XVIII EXAME DE ORDEM UNIFICADO - 2ª FASE

Prova aplicada em 17/01/2016

Direito Administrativo

Questão 1

A União celebrou contrato de concessão de serviços públicos de transporte interestadual de passageiros, por ônibus do tipo leito, entre os Estados X e Y, na Região Nordeste do país, com a empresa Linha Verde. Ocorre que já existe concessão de serviço de transporte interestadual entre os Estados X e Y, por ônibus do tipo executivo (com ar condicionado e assentos individuais estofados, mas não do tipo leito), executada pela empresa Viagem Rápida.

Em virtude do novo contrato celebrado pela União, a empresa Viagem Rápida, concessionária do serviço por ônibus, do tipo executivo, entre os Estados X e Y, ingressou com demanda em Juízo, alegando que a celebração do novo contrato (com o estabelecimento de concorrência anteriormente inexistente) rompe seu equilíbrio econômico-financeiro, razão pela qual se impõe a exclusividade na exploração comercial daquela linha.

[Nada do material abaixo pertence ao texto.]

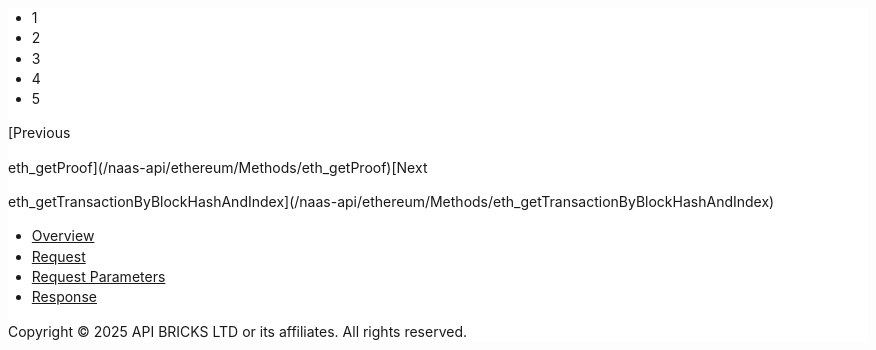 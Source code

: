 * 1
* 2
* 3
* 4
* 5

[Previous

eth\_getProof](/naas-api/ethereum/Methods/eth_getProof)[Next

eth\_getTransactionByBlockHashAndIndex](/naas-api/ethereum/Methods/eth_getTransactionByBlockHashAndIndex)

* [Overview](/naas-api/ethereum/Methods/eth_getStorageAt#overview)
* [Request](/naas-api/ethereum/Methods/eth_getStorageAt#request)
* [Request Parameters](/naas-api/ethereum/Methods/eth_getStorageAt#request-parameters)
* [Response](/naas-api/ethereum/Methods/eth_getStorageAt#response)

Copyright © 2025 API BRICKS LTD or its affiliates. All rights reserved. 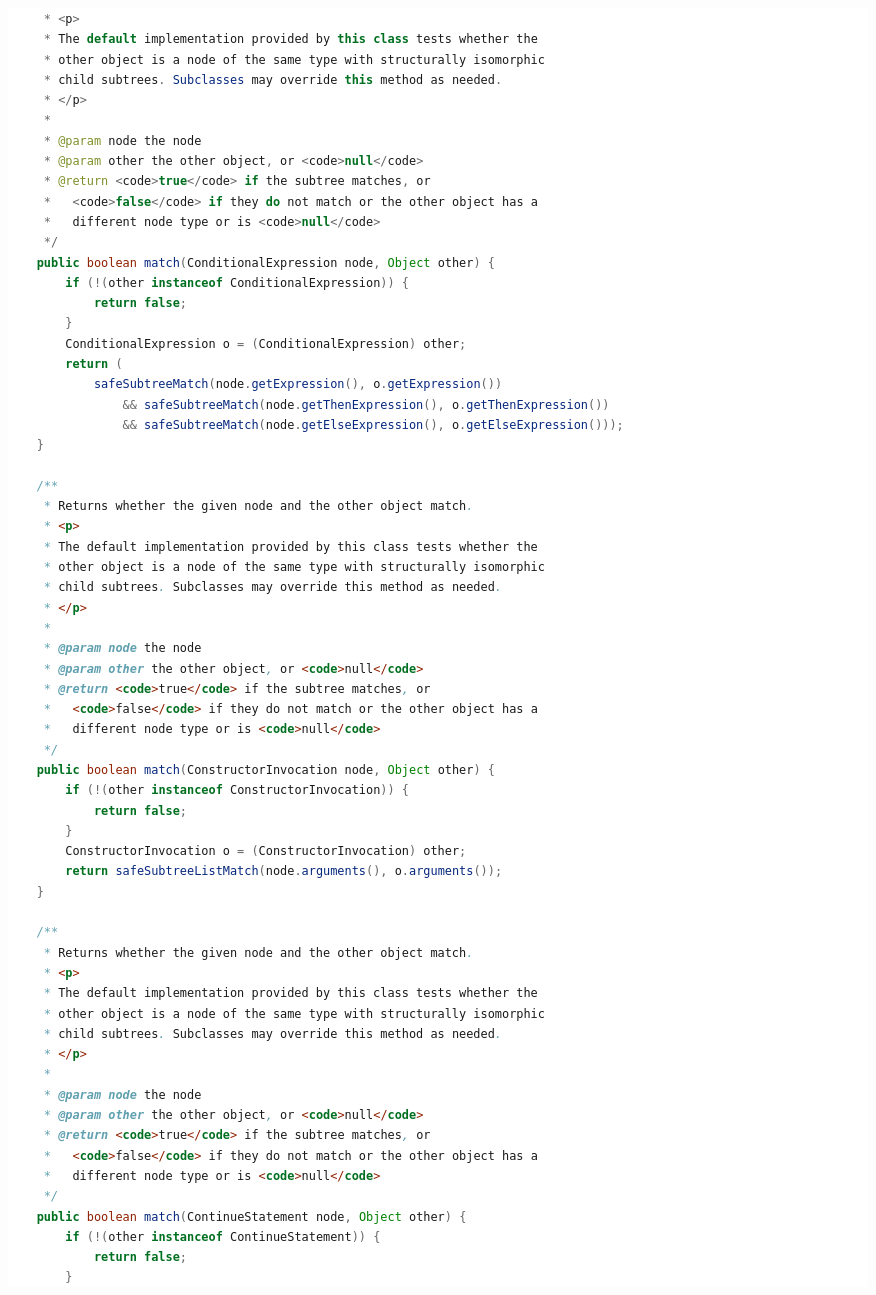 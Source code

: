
 ```java
	 * <p>
	 * The default implementation provided by this class tests whether the
	 * other object is a node of the same type with structurally isomorphic
	 * child subtrees. Subclasses may override this method as needed.
	 * </p>
	 * 
	 * @param node the node
	 * @param other the other object, or <code>null</code>
	 * @return <code>true</code> if the subtree matches, or 
	 *   <code>false</code> if they do not match or the other object has a
	 *   different node type or is <code>null</code>
	 */
	public boolean match(ConditionalExpression node, Object other) {
		if (!(other instanceof ConditionalExpression)) {
			return false;
		}
		ConditionalExpression o = (ConditionalExpression) other;
		return (
			safeSubtreeMatch(node.getExpression(), o.getExpression())
				&& safeSubtreeMatch(node.getThenExpression(), o.getThenExpression())
				&& safeSubtreeMatch(node.getElseExpression(), o.getElseExpression()));
	}

	/**
	 * Returns whether the given node and the other object match.
	 * <p>
	 * The default implementation provided by this class tests whether the
	 * other object is a node of the same type with structurally isomorphic
	 * child subtrees. Subclasses may override this method as needed.
	 * </p>
	 * 
	 * @param node the node
	 * @param other the other object, or <code>null</code>
	 * @return <code>true</code> if the subtree matches, or 
	 *   <code>false</code> if they do not match or the other object has a
	 *   different node type or is <code>null</code>
	 */
	public boolean match(ConstructorInvocation node, Object other) {
		if (!(other instanceof ConstructorInvocation)) {
			return false;
		}
		ConstructorInvocation o = (ConstructorInvocation) other;
		return safeSubtreeListMatch(node.arguments(), o.arguments());
	}

	/**
	 * Returns whether the given node and the other object match.
	 * <p>
	 * The default implementation provided by this class tests whether the
	 * other object is a node of the same type with structurally isomorphic
	 * child subtrees. Subclasses may override this method as needed.
	 * </p>
	 * 
	 * @param node the node
	 * @param other the other object, or <code>null</code>
	 * @return <code>true</code> if the subtree matches, or 
	 *   <code>false</code> if they do not match or the other object has a
	 *   different node type or is <code>null</code>
	 */
	public boolean match(ContinueStatement node, Object other) {
		if (!(other instanceof ContinueStatement)) {
			return false;
		}
```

Com base no caso apresentado, responda, fundamentadamente, aos itens a seguir.

A) Procede a alegação da empresa Viagem Rápida de que se impõe a exclusividade na exploração comercial daquela linha? (Valor: 0,60)

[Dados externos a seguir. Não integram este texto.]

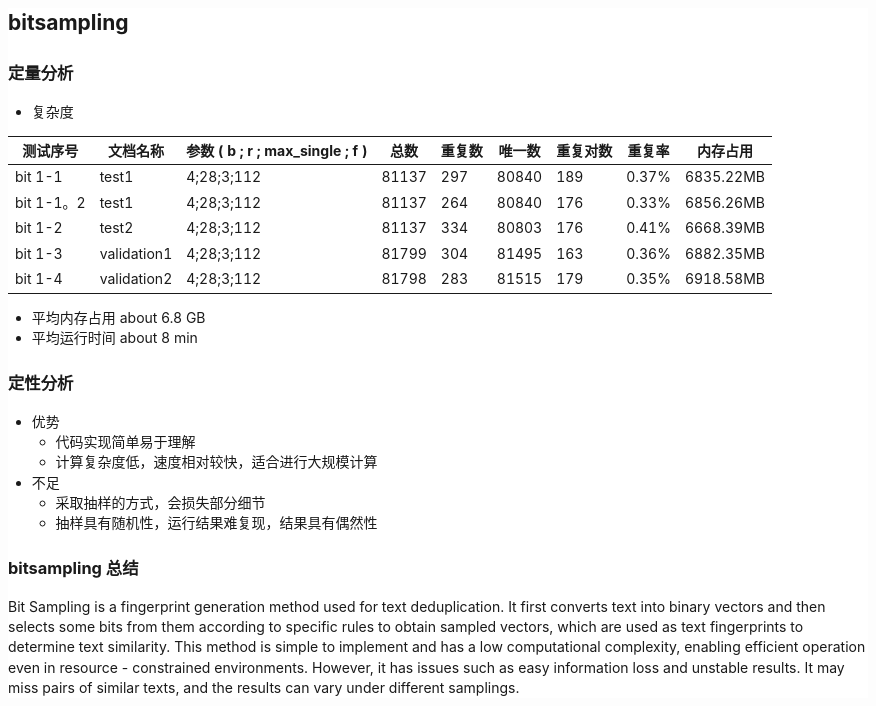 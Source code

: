 ## bitsampling
### 定量分析
* 复杂度

| 测试序号 | 文档名称 | 参数 ( b ; r ; max_single ; f ) | 总数 | 重复数 | 唯一数 | 重复对数 | 重复率 | 内存占用 |  
|---------|----------|----------------------|------|--------|--------|----------|---------|----------| 
| bit 1-1 | test1 | 4;28;3;112 | 81137 | 297 | 80840 | 189 | 0.37% | 6835.22MB | 
| bit 1-1。2 | test1 | 4;28;3;112 | 81137 | 264 | 80840 | 176 | 0.33% | 6856.26MB |
| bit 1-2 | test2 | 4;28;3;112 | 81137 | 334 | 80803 | 176 | 0.41% | 6668.39MB | 
| bit 1-3 | validation1 | 4;28;3;112 | 81799 | 304 | 81495 | 163 | 0.36% | 6882.35MB | 
| bit 1-4 | validation2 | 4;28;3;112 | 81798 | 283 | 81515 | 179 | 0.35% | 6918.58MB | 

* 平均内存占用 about 6.8 GB
* 平均运行时间 about 8 min
### 定性分析
* 优势 
    * 代码实现简单易于理解  
    * 计算复杂度低，速度相对较快，适合进行大规模计算 
* 不足
    * 采取抽样的方式，会损失部分细节
    * 抽样具有随机性，运行结果难复现，结果具有偶然性
### bitsampling 总结
Bit Sampling is a fingerprint generation method used for text deduplication. It first converts text into binary vectors and then selects some bits from them according to specific rules to obtain sampled vectors, which are used as text fingerprints to determine text similarity. This method is simple to implement and has a low computational complexity, enabling efficient operation even in resource - constrained environments. However, it has issues such as easy information loss and unstable results. It may miss pairs of similar texts, and the results can vary under different samplings. 


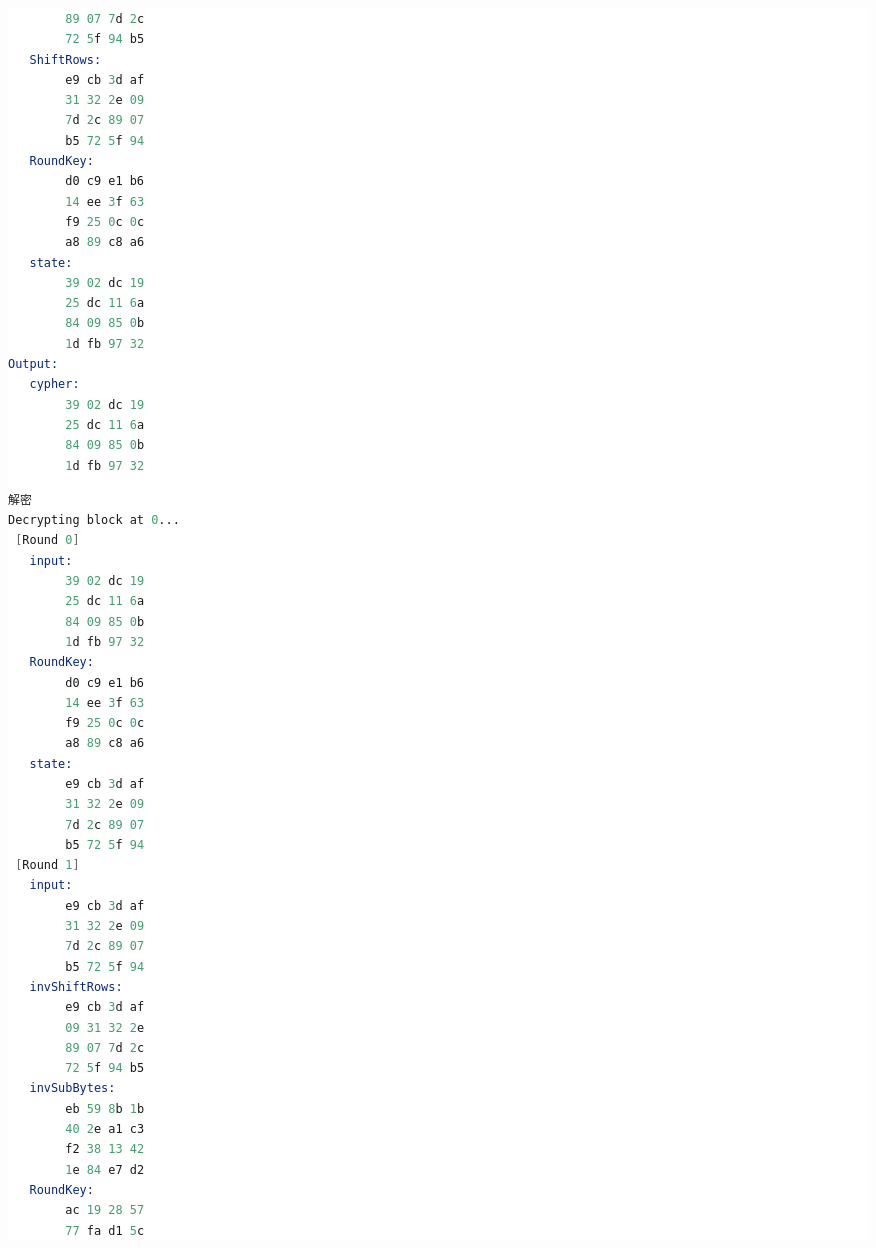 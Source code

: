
 ```s
        89 07 7d 2c
        72 5f 94 b5
   ShiftRows:
        e9 cb 3d af
        31 32 2e 09
        7d 2c 89 07
        b5 72 5f 94
   RoundKey:
        d0 c9 e1 b6
        14 ee 3f 63
        f9 25 0c 0c
        a8 89 c8 a6
   state:
        39 02 dc 19
        25 dc 11 6a
        84 09 85 0b
        1d fb 97 32
Output:
   cypher:
        39 02 dc 19
        25 dc 11 6a
        84 09 85 0b
        1d fb 97 32
```


```s
解密
Decrypting block at 0...
 [Round 0]
   input:
        39 02 dc 19
        25 dc 11 6a
        84 09 85 0b
        1d fb 97 32
   RoundKey:
        d0 c9 e1 b6
        14 ee 3f 63
        f9 25 0c 0c
        a8 89 c8 a6
   state:
        e9 cb 3d af
        31 32 2e 09
        7d 2c 89 07
        b5 72 5f 94
 [Round 1]
   input:
        e9 cb 3d af
        31 32 2e 09
        7d 2c 89 07
        b5 72 5f 94
   invShiftRows:
        e9 cb 3d af
        09 31 32 2e
        89 07 7d 2c
        72 5f 94 b5
   invSubBytes:
        eb 59 8b 1b
        40 2e a1 c3
        f2 38 13 42
        1e 84 e7 d2
   RoundKey:
        ac 19 28 57
        77 fa d1 5c
```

B) Pode a União determinar alteração na linha que liga os Estados X e Y, impondo ao concessionário (empresa Viagem Rápida) um novo trajeto, mais longo e mais dispendioso? (Valor: 0,65)

Obs.: o examinando deve fundamentar suas respostas.

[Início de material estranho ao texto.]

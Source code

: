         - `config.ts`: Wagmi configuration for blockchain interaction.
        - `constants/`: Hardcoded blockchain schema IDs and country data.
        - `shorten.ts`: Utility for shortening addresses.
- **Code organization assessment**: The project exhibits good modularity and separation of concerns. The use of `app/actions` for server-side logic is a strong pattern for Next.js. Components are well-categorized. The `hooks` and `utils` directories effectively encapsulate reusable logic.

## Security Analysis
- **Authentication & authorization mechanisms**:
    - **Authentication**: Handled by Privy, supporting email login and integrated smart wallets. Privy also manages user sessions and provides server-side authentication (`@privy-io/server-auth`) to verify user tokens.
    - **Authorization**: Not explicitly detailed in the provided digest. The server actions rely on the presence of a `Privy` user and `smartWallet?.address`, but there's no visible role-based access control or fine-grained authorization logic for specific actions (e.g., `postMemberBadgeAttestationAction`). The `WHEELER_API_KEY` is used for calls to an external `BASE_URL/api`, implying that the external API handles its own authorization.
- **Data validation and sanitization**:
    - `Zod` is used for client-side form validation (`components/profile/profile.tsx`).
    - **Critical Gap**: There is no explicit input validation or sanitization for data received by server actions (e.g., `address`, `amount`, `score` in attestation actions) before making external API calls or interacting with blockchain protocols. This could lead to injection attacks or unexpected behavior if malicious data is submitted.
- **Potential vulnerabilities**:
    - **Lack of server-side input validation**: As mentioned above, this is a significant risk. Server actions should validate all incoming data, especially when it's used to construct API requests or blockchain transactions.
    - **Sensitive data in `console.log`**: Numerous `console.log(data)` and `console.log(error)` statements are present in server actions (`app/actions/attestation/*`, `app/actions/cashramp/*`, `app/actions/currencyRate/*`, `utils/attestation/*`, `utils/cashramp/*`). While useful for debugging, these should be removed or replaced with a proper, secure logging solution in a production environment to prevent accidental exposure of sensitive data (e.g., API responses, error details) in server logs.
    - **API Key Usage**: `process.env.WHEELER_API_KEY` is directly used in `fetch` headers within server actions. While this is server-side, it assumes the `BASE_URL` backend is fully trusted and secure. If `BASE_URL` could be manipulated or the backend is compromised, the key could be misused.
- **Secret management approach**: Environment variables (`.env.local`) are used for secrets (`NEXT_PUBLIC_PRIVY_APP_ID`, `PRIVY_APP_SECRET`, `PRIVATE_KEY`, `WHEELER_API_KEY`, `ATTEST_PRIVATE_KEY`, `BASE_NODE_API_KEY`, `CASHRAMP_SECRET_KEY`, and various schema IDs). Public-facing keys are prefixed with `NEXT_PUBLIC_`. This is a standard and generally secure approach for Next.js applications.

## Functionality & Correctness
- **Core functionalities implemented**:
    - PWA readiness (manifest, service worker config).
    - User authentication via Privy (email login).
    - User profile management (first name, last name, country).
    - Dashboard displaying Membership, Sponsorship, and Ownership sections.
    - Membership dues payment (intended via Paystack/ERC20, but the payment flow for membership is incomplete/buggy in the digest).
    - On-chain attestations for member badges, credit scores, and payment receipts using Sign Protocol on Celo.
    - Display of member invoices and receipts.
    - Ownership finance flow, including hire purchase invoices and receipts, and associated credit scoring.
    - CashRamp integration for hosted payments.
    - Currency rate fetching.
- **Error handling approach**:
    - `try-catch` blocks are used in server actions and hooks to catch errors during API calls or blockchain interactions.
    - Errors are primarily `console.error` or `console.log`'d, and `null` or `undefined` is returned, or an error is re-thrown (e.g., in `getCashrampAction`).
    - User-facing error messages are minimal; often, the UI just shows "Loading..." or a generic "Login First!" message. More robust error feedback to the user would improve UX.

A mera citação do dispositivo legal não confere pontuação.

Padrão de Resposta

A) A resposta é negativa. De acordo com o Art. 16 da Lei nº 8.987/1995, “a outorga de concessão ou permissão não terá caráter de exclusividade, salvo no caso de inviabilidade técnica ou econômica justificada no ato a que se refere o Art. 5º desta Lei”. Portanto, a empresa Viagem Rápida não pode exigir a exclusividade na exploração comercial da linha de ônibus, seja em relação ao mesmo tipo de ônibus, seja em relação a outro.

B) A resposta é positiva. Trata-se da chamada alteração unilateral do contrato, prerrogativa da Administração, em favor do interesse da coletividade. Entretanto, qualquer alteração que imponha gravame ou ônus ao concessionário deve ser acompanhada de medidas capazes de recompor o inicial equilíbrio econômico e financeiro do contrato, garantia assegurada pelo Art. 37, XXI, da CRFB/88 e pelo Art. 9º, § 4º, da Lei nº 8.987/1995. É lícita, portanto, a modificação pelo poder concedente do funcionamento do serviço, desde que assegurado o equilíbrio contratual, e observando-se o limite estabelecido no Art. 65, § 1º, da Lei nº 8.666/1993.